L'objectif de Johan est de trouver un emploi dans une entreprise, non d'exercer un métier spécifique, il lui faut en conséquence augmenter ses chances en diversifiant ses propositions - ‘<<soit magasinier, soit gardiennage>>’ - alors même que ce type de "stratégies" de recherche d'emploi est fortement déconseillé par tous les professionnels de la recherche d'emploi.

Deux logiques s'opposent. D'un côté, des entreprises qui recherchent des personnes "motivées" pour l'emploi ciblé ou proposé, c'est-à-dire des personnes capables de s'investir dans "cet" emploi et pas dans n'importe quel emploi ; rechercher un emploi ne relève pas du jeu de hasard mais d'un travail de ciblage très pointu de l'emploi visé qui correspond à un objectif de réalisation d'un projet professionnel. De l'autre, des personnes prêtes à accepter n'importe quel emploi car le travail est pensé dans une logique instrumentale ; diversifier les profils de candidature est alors pensé comme la meilleure solution pour atteindre l'objectif visé.

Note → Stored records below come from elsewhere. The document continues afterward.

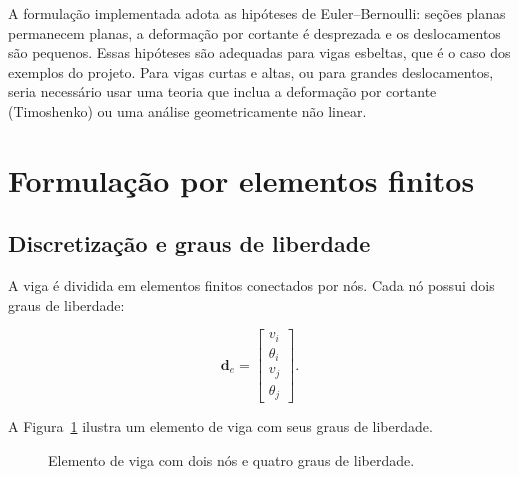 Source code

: \documentclass[12pt,a4paper]{article}
\begin{document}
A formulação implementada adota as hipóteses de Euler--Bernoulli: seções planas permanecem planas, a deformação por cortante é desprezada e os deslocamentos são pequenos. Essas hipóteses são adequadas para vigas esbeltas, que é o caso dos exemplos do projeto. Para vigas curtas e altas, ou para grandes deslocamentos, seria necessário usar uma teoria que inclua a deformação por cortante (Timoshenko) ou uma análise geometricamente não linear.

\section{Formulação por elementos finitos}
\label{sec:fem}

\subsection{Discretização e graus de liberdade}

A viga é dividida em elementos finitos conectados por nós. Cada nó possui dois graus de liberdade:

\begin{equation}
  \mathbf{d}_e =
  \begin{bmatrix}
    v_i \\ \theta_i \\ v_j \\ \theta_j
  \end{bmatrix}.
  \label{eq:de}
\end{equation}

A Figura~\ref{fig:elemento} ilustra um elemento de viga com seus graus de liberdade.

\begin{figure}[H]
  \centering
  \caption{Elemento de viga com dois nós e quatro graus de liberdade.}
  \label{fig:elemento}
\end{figure}
\end{document}
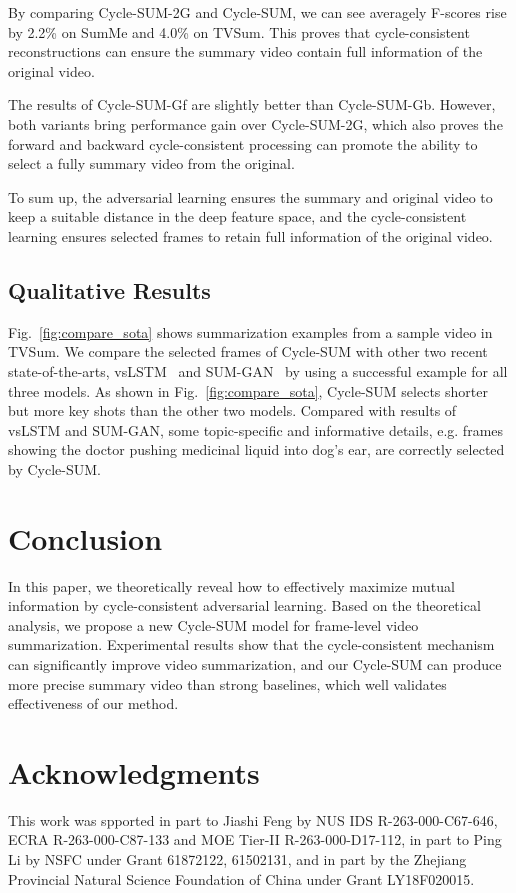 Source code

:\documentclass[letterpaper]{article} \usepackage{aaai19}  \usepackage{times}  \usepackage{helvet}  \usepackage{courier}  \usepackage{url}  \usepackage{graphicx}  \frenchspacing  \setlength{\pdfpagewidth}{8.5in}  \setlength{\pdfpageheight}{11in}  \usepackage{amsmath}
\begin{document}
By comparing Cycle-SUM-2G and Cycle-SUM, we can see  averagely F-scores rise by 2.2\% on SumMe and 4.0\% on TVSum. This proves that cycle-consistent reconstructions can ensure the summary video contain full information of the original video. 

The results of Cycle-SUM-Gf are slightly better than Cycle-SUM-Gb. However, both variants bring performance gain over Cycle-SUM-2G, which also proves  the forward and backward cycle-consistent processing can promote the ability to select a fully summary video from the original.

To sum up, the adversarial learning ensures the summary  and original video to keep a suitable distance in the deep feature space, and the cycle-consistent learning ensures selected  frames to retain full information of the original video.

\subsection{Qualitative Results}


Fig.~\ref{fig:compare_sota} shows summarization examples from a sample video in TVSum. We compare the selected frames of Cycle-SUM with other two recent state-of-the-arts, vsLSTM~\cite{zhang2016video} and SUM-GAN~\cite{mahasseni2017unsupervised} by using a successful example for all three models. As shown in Fig.~\ref{fig:compare_sota}, Cycle-SUM selects shorter but more key shots than the other two models.
Compared with  results of vsLSTM and SUM-GAN, some topic-specific and informative details, e.g. frames showing the doctor pushing medicinal liquid into dog's ear, are correctly selected by Cycle-SUM.





\section{Conclusion}
In this paper, we theoretically reveal how to effectively maximize mutual information by cycle-consistent adversarial learning. Based on the theoretical analysis, we propose a new Cycle-SUM model for frame-level video summarization. Experimental results show that the cycle-consistent mechanism can significantly improve video summarization, and our Cycle-SUM can produce more precise summary video than strong baselines, which well validates effectiveness of our method.



\section{ Acknowledgments}
This work was spported in part to Jiashi Feng by NUS IDS R-263-000-C67-646,  ECRA R-263-000-C87-133 and MOE Tier-II R-263-000-D17-112, in part to Ping Li by NSFC under Grant 61872122, 61502131, and in part by the Zhejiang Provincial Natural Science Foundation of China under Grant LY18F020015.




\end{document}
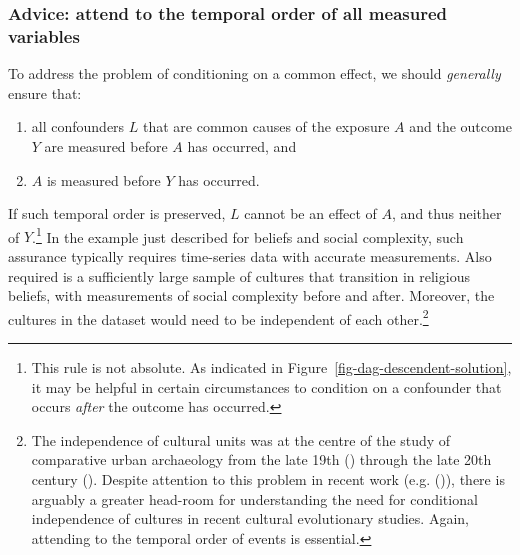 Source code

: \documentclass[
  singlecolumn,
  9pt]{article}
\providecommand{\tightlist}{%
  \setlength{\itemsep}{0pt}\setlength{\parskip}{0pt}}\usepackage{longtable,booktabs,array}
\begin{document}
\subsubsection{Advice: attend to the temporal order of all measured
variables}\label{advice-attend-to-the-temporal-order-of-all-measured-variables-1}

To address the problem of conditioning on a common effect, we should
\emph{generally} ensure that:

\begin{enumerate}
\def\labelenumi{\arabic{enumi}.}
\tightlist
\item
  all confounders \(L\) that are common causes of the exposure \(A\) and
  the outcome \(Y\) are measured before \(A\) has occurred, and
\item
  \(A\) is measured before \(Y\) has occurred.
\end{enumerate}

If such temporal order is preserved, \(L\) cannot be an effect of \(A\),
and thus neither of \(Y\).\footnote{This rule is not absolute. As
  indicated in Figure~\ref{fig-dag-descendent-solution}, it may be
  helpful in certain circumstances to condition on a confounder that
  occurs \emph{after} the outcome has occurred.} In the example just
described for beliefs and social complexity, such assurance typically
requires time-series data with accurate measurements. Also required is a
sufficiently large sample of cultures that transition in religious
beliefs, with measurements of social complexity before and after.
Moreover, the cultures in the dataset would need to be independent of
each other.\footnote{The independence of cultural units was at the
  centre of the study of comparative urban archaeology from the late
  19th () through the
  late 20th century ().
  Despite attention to this problem in recent work (e.g.
  ()), there is
  arguably a greater head-room for understanding the need for
  conditional independence of cultures in recent cultural evolutionary
  studies. Again, attending to the temporal order of events is
  essential.}
\end{document}
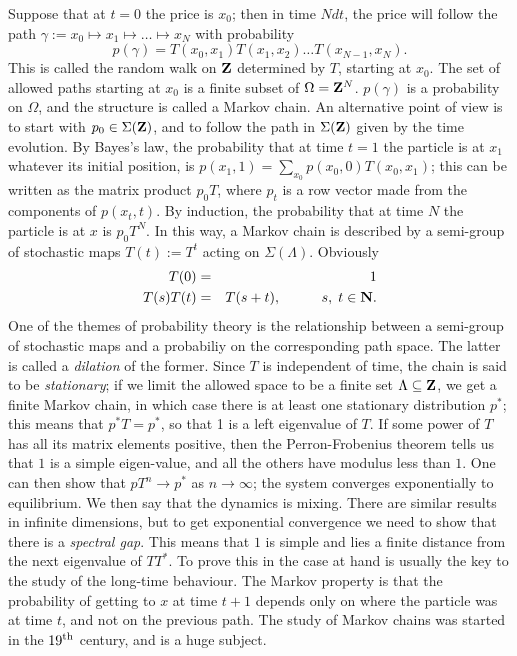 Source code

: Suppose that at $t=0$ the price is $x_0$; then in time $Ndt$, the
price will follow the path $\gamma:=x_0\mapsto x_1\mapsto\ldots\mapsto x_N$
with probability 
\begin{equation}
p(\gamma)=T(x_0,x_1)T(x_1,x_2)\ldots T(x_{N-1},x_N).
\label{path}
\end{equation}
This is
called the random walk on ${\bf Z}$ determined by $T$, starting at $x_0$.
The set of allowed paths starting at $x_0$ is a finite subset of
$\Omega={\bf Z}^N$. $p(\gamma)$ is a probability on $\Omega$, and
the structure is called a Markov chain. An alternative point of view is to
start with $p_0\in\Sigma({\bf Z})$,
and to follow the path in $\Sigma({\bf Z})$ given by the time evolution.
By Bayes's law, the probability that at time $t=1$ the particle is at $x_1$
whatever its initial position, is
$p(x_1,1)=\sum_{x_0}p(x_0,0)T(x_0,x_1)$; this can be written as the matrix
product $p_0T$, where $p_t$ is a row vector made from the components of
$p(x_t,t)$.
By induction, the probability that at time $N$ the particle is at $x$
is $p_0T^N$. In this way, a Markov chain is described by a semi-group
of stochastic maps $T(t):=T^t$ acting on $\Sigma(\Lambda)$. Obviously
\begin{eqnarray}
T(0)&=&1\\
T(s)T(t)&=&T(s+t),\hspace{.4in} s,\;t\in {\bf N}.
\end{eqnarray}
One of the themes of probability theory is the relationship between a
semi-group of stochastic maps and a probabiliy on the corresponding
path space. The latter is called a {\em dilation} of the former.
Since $T$ is independent of time, the chain is said to be {\em
stationary}; if we limit the allowed space to be a finite set $\Lambda
\subseteq{\bf Z}$, we get a finite Markov chain, in which case
there is at least one stationary distribution $p^*$; this means that
$p^*T=p^*$, so that 1 is a left eigenvalue of $T$. If some power of $T$
has all its matrix elements positive, then the Perron-Frobenius theorem
tells us that $1$ is a simple eigen-value, and all the others have
modulus less than $1$. One can then show that $pT^n\rightarrow p^*$
as $n\rightarrow\infty$; the system converges exponentially
to equilibrium. We then say that the dynamics is mixing.
There are similar results in infinite dimensions, but
to get exponential convergence we need to show that there is a {\em
spectral gap}. This means that $1$ is simple and lies a finite distance
from the next eigenvalue of $TT^*$. To prove this in the case at hand is
usually the key to the study of the long-time behaviour. 
The Markov property is
that the probability of getting to $x$ at time $t+1$ depends only on
where the particle was at time $t$, and not on the previous path.
The study of Markov chains was started in the $19^{\rm th}$ century,
and is a huge subject.

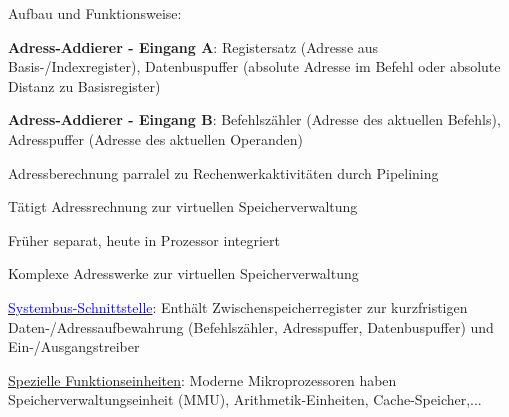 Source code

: \begin{items}
	\item Aufbau und Funktionsweise:
	\begin{items}
		\item \textbf{Adress-Addierer - Eingang A}: Registersatz (Adresse aus Basis-/Indexregister), Datenbuspuffer (absolute Adresse im Befehl oder absolute Distanz zu Basisregister)
		\item \textbf{Adress-Addierer - Eingang B}: Befehlszähler (Adresse des aktuellen Befehls), Adresspuffer (Adresse des aktuellen Operanden)
		\item Adressberechnung parralel zu Rechenwerkaktivitäten durch Pipelining
		\item Tätigt Adressrechnung zur virtuellen Speicherverwaltung
		\item Früher separat, heute in Prozessor integriert
		\item Komplexe Adresswerke zur virtuellen Speicherverwaltung
	\end{items}

	\item \underline{\textcolor{blue}{Systembus-Schnittstelle}}: Enthält Zwischenspeicherregister zur kurzfristigen Daten-/Adressaufbewahrung (Befehlszähler, Adresspuffer, Datenbuspuffer) und Ein-/Ausgangstreiber

	\item \underline{Spezielle Funktionseinheiten}: Moderne Mikroprozessoren haben Speicherverwaltungseinheit (MMU), Arithmetik-Einheiten, Cache-Speicher,...

\end{items}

Beaucoup de jeunes rencontreront des difficultés persistantes à trouver un emploi car ils ne parviendront pas à intégrer cette logique de "stratégie" de recherche d'emploi qui correspond à une façon d'appréhender le travail qui n'est pas la leur. Ce sera le cas d'Agnès, de Sandrine A, de Nagette, de Mériem, et de Sofia.

La mobilisation des catégories de "métier" et de "secteur d'activité" est inversement proportionnelle au niveau d'identification. C'est pour nommer "l'activité" qu'il connaît le mieux qu'il va se référer à la catégorie de "secteur d'activité" et pour évoquer celle qu'il maîtrise le moins qu'il se référera à la catégorie de "métier". Ce qui s'inscrit parfaitement dans la logique de son discours qui témoigne d'une pratique d'insertion professionnelle qui se construit autour de "l'activité", plus que du "métier", car c'est bien en termes d'activité qu'il fait l'expérience du monde du travail et pas en termes de métier. Sa vision du monde du travail rejoint en cela tout à fait celle de Christine, Makram, ou Sylvain : plus le discours se rapproche de la réalité du vécu quotidien plus il est fait référence à l'activité ou au boulot, et inversement, plus le discours se situe dans le registre du projet, de l'inaccessible, du rêve, plus il est fait référence au métier.